SW3L LoRaWAN Outdoor Flow Sensor

Version 25.1 by Xiaoling on 2022/05/19 10:32

SW3L LoRaWAN Outdoor Flow Sensor Manual

Table of Contents：

1. Introduction

1.1 What is CPL01 LoRaWAN Pulse/Contact Sensor

The Dragino SW3L is a LoRaWAN Flow Sensor. It detects water flow volume and uplink to IoT server via LoRaWAN network. User can use this to monitor the water usage for buildings.

SW3L is powered by 8500mAh Li-SOCI2 battery, It is designed for long term use up to 10 years. (Actually Battery life depends on the use environment, update period.)

The SW3L will send water flow volume every 20 minutes. It can also detect the water flow status and send Alarm, to avoid the waste for water usage such as broken toilet case.

SW3L is designed for both indoor and outdoor use. It has a weatherproof enclosure and industrial level battery to work in low to high temperatures.

Each SW3L is pre-load with a set of unique keys for LoRaWAN registration, register these keys to LoRaWAN server and it will auto connect after power on

*Battery life depends on how often to send data, please see battery analyzer.

1.2 Features

LoRaWAN v1.0.3 Class A protocol.
Frequency Bands: CN470/EU433/KR920/US915/EU868/AS923/AU915/IN865/RU864
Upload water flow volume
Monitor water waste
8500mAh industrial battery(none-rechargeable)
AT Commands to change parameters
Uplink on periodically and open/close event
Datalog feature
Remote configure parameters via LoRa Downlink
Firmware upgradable via program port
Wall Mountable
Outdoor Use

1.3 Installation

Each SW3L package is shipped with a flow sensor. Install the flow sensor into water pipe with correct flow direction to start monitoring.

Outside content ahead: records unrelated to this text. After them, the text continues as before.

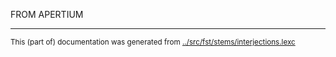 
FROM APERTIUM

* * *
<small>This (part of) documentation was generated from [../src/fst/stems/interjections.lexc](http://github.com/giellalt/lang-deu/blob/main/../src/fst/stems/interjections.lexc)</small>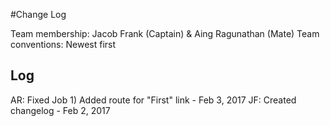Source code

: #Change Log

Team membership:  Jacob Frank (Captain) & Aing Ragunathan (Mate)
Team conventions: 
Newest first 

## Log
AR: Fixed Job 1) Added route for "First" link - Feb 3, 2017 
JF: Created changelog - Feb 2, 2017

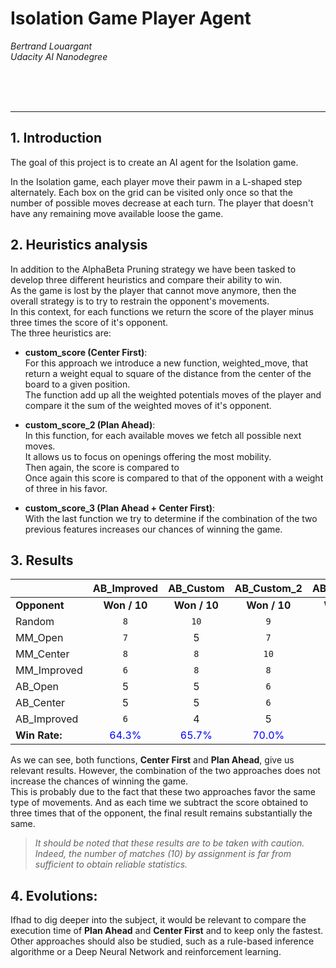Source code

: # Isolation Game Player Agent
_Bertrand Louargant_  
_Udacity AI Nanodegree_

&nbsp;   
&nbsp;    
&nbsp;    


******************

## 1. Introduction   
<p>
The goal of this project is to create an AI agent for the Isolation game.
<p>
In the Isolation game, each player move their pawm in a L-shaped step alternately.
Each box on the grid can be visited only once so that the number of possible moves decrease at each turn.
The player that doesn't have any remaining move available loose the game.

## 2. Heuristics analysis   
In addition to the AlphaBeta Pruning strategy we have been tasked to develop
three different heuristics and compare their ability to win.   
As the game is lost by the player that cannot move anymore, then the overall strategy is to try to restrain the opponent's movements.   
In this context, for each functions we return the score of the player minus three times the score of it's opponent.   
The three heuristics are:  

* __custom_score (Center First)__:   
For this approach we introduce a new function, weighted_move, that return a weight equal to square of the distance from the center of the
board to a given position.    
The function add up all the weighted potentials moves of the player and compare it the sum of the weighted moves of it's opponent.   

* __custom_score_2 (Plan Ahead)__:   
In this function, for each available moves we fetch all possible next moves.   
It allows us to focus on openings offering the most mobility.  
Then again, the score is compared to  
Once again this score is compared to that of the opponent with a weight of three in his favor.

* __custom_score_3 (Plan Ahead + Center First)__:   
With the last function we try to determine if the combination of the two previous features increases our chances of winning the game.

## 3. Results    

|               |   AB_Improved  |   AB_Custom   |   AB_Custom_2 |   AB_Custom_3  |
| ------------- | :------------: | :-----------: | :-----------: | :-----------:  |
| **Opponent**  | **Won / 10**   | **Won / 10**  | **Won / 10**  | **Won / 10**   |
| Random        | `8`  | `10` | `9`  | `10` |
| MM_Open       | `7`  | 5    | `7`  | `7`  |
| MM_Center     | `8`  | `8`  | `10` | `8`  |
| MM_Improved   | `6`  | `8`  | `8`  | `8`  |
| AB_Open       | 5    | 5    | `6`  | 5    |
| AB_Center     | 5    | 5    | `6`  | 5    |
| AB_Improved   | `6`  | 4    | 5    | 5  |
| **Win Rate:** |<font color="Blue">64.3%</font>|<font color="Blue">65.7%</font>|<font color="Blue">70.0%</font>|<font color="Blue">70.0%</font>|


As we can see, both functions, __Center First__ and __Plan Ahead__, give us relevant results.
However, the combination of the two approaches does not increase the chances of winning the game.   
This is probably due to the fact that these two approaches favor the same type of movements. And as each time we subtract the score obtained to three times that of the opponent, the final result remains substantially the same.  


> _It should be noted that these results are to be taken with caution.   
Indeed, the number of matches (10) by assignment is far from sufficient to obtain reliable statistics._


## 4. Evolutions:  
Ifhad to dig deeper into the subject, it would be relevant to compare the execution time of __Plan Ahead__ and __Center First__ and to keep only the fastest.  
Other approaches should also be studied, such as a rule-based inference algorithme or a Deep Neural Network and reinforcement learning.
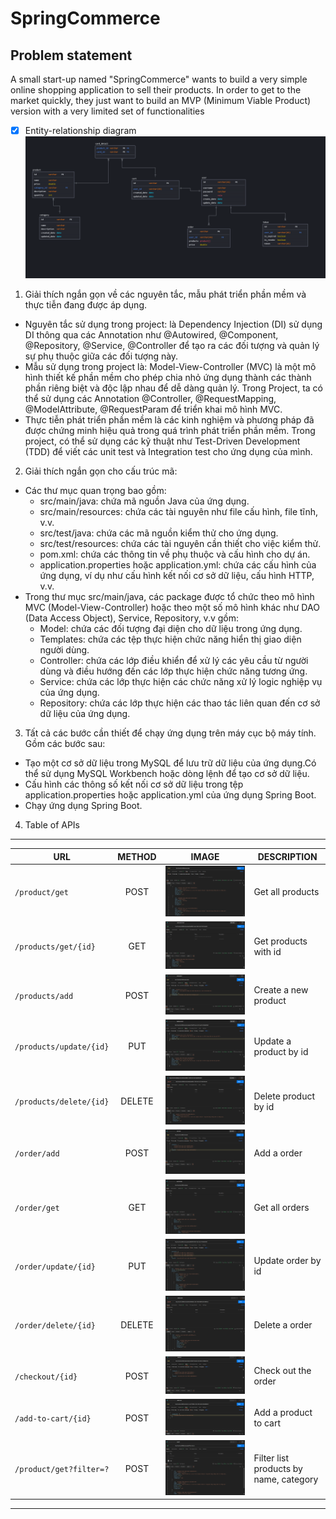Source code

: # SpringCommerce

## Problem statement
A small start-up named "SpringCommerce" wants to build a very simple online shopping application to sell their products. In order to get to the market quickly, they just want to build an MVP (Minimum Viable Product) version with a very limited set of functionalities

- [x] Entity-relationship diagram
  ![Diagram db](src/main/resources/static/diagram.png)
1. Giải thích ngắn gọn về các nguyên tắc, mẫu phát triển phần mềm và thực tiễn đang được áp dụng.
+ Nguyên tắc sử dụng trong project: là Dependency Injection (DI) sử dụng DI thông qua các Annotation như @Autowired, @Component, @Repository, @Service, @Controller để tạo ra các đối tượng và quản lý sự phụ thuộc giữa các đối tượng này.
+ Mẫu sử dụng trong project là: Model-View-Controller (MVC) là một mô hình thiết kế phần mềm cho phép chia nhỏ ứng dụng thành các thành phần riêng biệt và độc lập nhau để dễ dàng quản lý. Trong Project, ta có thể sử dụng các Annotation @Controller, @RequestMapping, @ModelAttribute, @RequestParam để triển khai mô hình MVC.
+ Thực tiễn phát triển phần mềm là các kinh nghiệm và phương pháp đã được chứng minh hiệu quả trong quá trình phát triển phần mềm. Trong project, có thể sử dụng các kỹ thuật như Test-Driven Development (TDD) để viết các unit test và Integration test cho ứng dụng của mình.
2. Giải thích ngắn gọn cho cấu trúc mã:
- Các thư mục quan trọng bao gồm:
    + src/main/java: chứa mã nguồn Java của ứng dụng.
    + src/main/resources: chứa các tài nguyên như file cấu hình, file tĩnh, v.v.
    + src/test/java: chứa các mã nguồn kiểm thử cho ứng dụng.
    + src/test/resources: chứa các tài nguyên cần thiết cho việc kiểm thử.
    + pom.xml: chứa các thông tin về phụ thuộc và cấu hình cho dự án.
    + application.properties hoặc application.yml: chứa các cấu hình của ứng dụng, ví dụ như cấu hình kết nối cơ sở dữ liệu, cấu hình HTTP, v.v.
- Trong thư mục src/main/java, các package được tổ chức theo mô hình MVC (Model-View-Controller) hoặc theo một số mô hình khác như DAO (Data Access Object), Service, Repository, v.v gồm:
    + Model: chứa các đối tượng đại diện cho dữ liệu trong ứng dụng.
    + Templates: chứa các tệp thực hiện chức năng hiển thị giao diện người dùng.
    + Controller: chứa các lớp điều khiển để xử lý các yêu cầu từ người dùng và điều hướng đến các lớp thực hiện chức năng tương ứng.
    + Service: chứa các lớp thực hiện các chức năng xử lý logic nghiệp vụ của ứng dụng.
    + Repository: chứa các lớp thực hiện các thao tác liên quan đến cơ sở dữ liệu của ứng dụng.
3. Tất cả các bước cần thiết để chạy ứng dụng trên máy cục bộ máy tính.
   Gồm các bước sau:
+ Tạo một cơ sở dữ liệu trong MySQL để lưu trữ dữ liệu của ứng dụng.Có thể sử dụng MySQL Workbench hoặc dòng lệnh để tạo cơ sở dữ liệu.
+ Cấu hình các thông số kết nối cơ sở dữ liệu trong tệp application.properties hoặc application.yml của ứng dụng Spring Boot.
+ Chạy ứng dụng Spring Boot.

4. Table of APIs

  ---  

| URL                     | METHOD | IMAGE                                                  | DESCRIPTION                            |
  |-------------------------|:------:|--------------------------------------------------------|----------------------------------------|
| `/product/get`          |  POST  | ![image](src/main/resources/static/getProducts.png)    | Get all products                       |
| `/products/get/{id}`    |  GET   | ![image](src/main/resources/static/getProductById.png) | Get products with id                   |
| `/products/add`         |  POST  | ![image](src/main/resources/static/addProduct.png)     | Create a new product                   |
| `/products/update/{id}` |  PUT   | ![image](src/main/resources/static/updateProduct.png)  | Update a product by id                 |
| `/products/delete/{id}` | DELETE | ![image](src/main/resources/static/deleteProduct.png)  | Delete product by id                   |
| `/order/add`            |  POST  | ![image](src/main/resources/static/addOrder.png)       | Add a order                            |
| `/order/get`            |  GET   | ![image](src/main/resources/static/getAllOrders.png)   | Get all orders                         |
| `/order/update/{id}`    |  PUT   | ![image](src/main/resources/static/updateOrder.png)    | Update order by id                     |
| `/order/delete/{id}`    | DELETE | ![image](src/main/resources/static/deleteOrder.png)    | Delete a order                         |
| `/checkout/{id}`        |  POST  | ![image](src/main/resources/static/checkout.png)       | Check out the order                    |
| `/add-to-cart/{id}`     |  POST  | ![image](src/main/resources/static/addtocart.png)      | Add a product to cart                  |
| `/product/get?filter=?` |  POST  | ![image](src/main/resources/static/filter.png)         | Filter list products by name, category |

  ---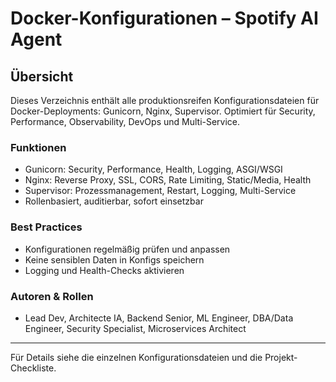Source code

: # Docker-Konfigurationen – Spotify AI Agent

## Übersicht
Dieses Verzeichnis enthält alle produktionsreifen Konfigurationsdateien für Docker-Deployments: Gunicorn, Nginx, Supervisor. Optimiert für Security, Performance, Observability, DevOps und Multi-Service.

### Funktionen
- Gunicorn: Security, Performance, Health, Logging, ASGI/WSGI
- Nginx: Reverse Proxy, SSL, CORS, Rate Limiting, Static/Media, Health
- Supervisor: Prozessmanagement, Restart, Logging, Multi-Service
- Rollenbasiert, auditierbar, sofort einsetzbar

### Best Practices
- Konfigurationen regelmäßig prüfen und anpassen
- Keine sensiblen Daten in Konfigs speichern
- Logging und Health-Checks aktivieren

### Autoren & Rollen
- Lead Dev, Architecte IA, Backend Senior, ML Engineer, DBA/Data Engineer, Security Specialist, Microservices Architect

---
Für Details siehe die einzelnen Konfigurationsdateien und die Projekt-Checkliste.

1.4 Storage & Operation Temperature

-40°C to +85°C

1.5 Applications

Flow Sensor application
Water Control
Toilet Flow Sensor
Monitor Waste water

1.6 Flow Sensor Spec

SW3L-004: DW-004 Flow Sensor: diameter: G1/2” / DN15. 450 pulse = 1 L

SW3L-006: DW-006 Flow Sensor: diameter: G3/4” / DN20. 360 pulse = 1 L

SW3L-010: DW-010 Flow Sensor: diameter: G 1” / DN25. 60 pulse = 1 L

1.7 Mechanical

DW-004 Flow Sensor: diameter: G1/2” / DN15. 450 pulse = 1 L

006: DW-006 Flow Sensor: diameter: G3/4” / DN20. 360 pulse = 1 L

- 010: DW-010 Flow Sensor: diameter: G 1” / DN25. 60 pulse = 1 L

1.8 Pin Definitions and Switch

1.8.1 Pin Definition

SW3L is pre-configured to connect to two external wires. The other pins are not used. If user wants to know more about other pins, please refer to the user manual of LSN50v2 at: http://www.dragino.com/downloads/index.php?dir=LSN50-LoRaST/

1.8.2 Jumper JP2(Power ON/OFF)

Power on Device when putting this jumper.

1.8.3 BOOT MODE / SW1

1) ISP: upgrade mode, device won't have any signal in this mode. but ready for upgrade firmware. LED won't work. Firmware won’t run.
2) Flash: work mode, the device starts to work and send out console output for further debug

1.8.4 Reset Button

Press to reboot the device.

1.8.5 LED

It will flash:
1) Boot the device in flash mode
2) Send an uplink packe

2. Operation Mode

2.1 How it works?

Each SW3L is shipped with a worldwide unique set of OTAA keys. To use SW3L in a LoRaWAN network, user needs to input the OTAA keys in the LoRaWAN network server. So SW3L can join the LoRaWAN network and start to transmit sensor data.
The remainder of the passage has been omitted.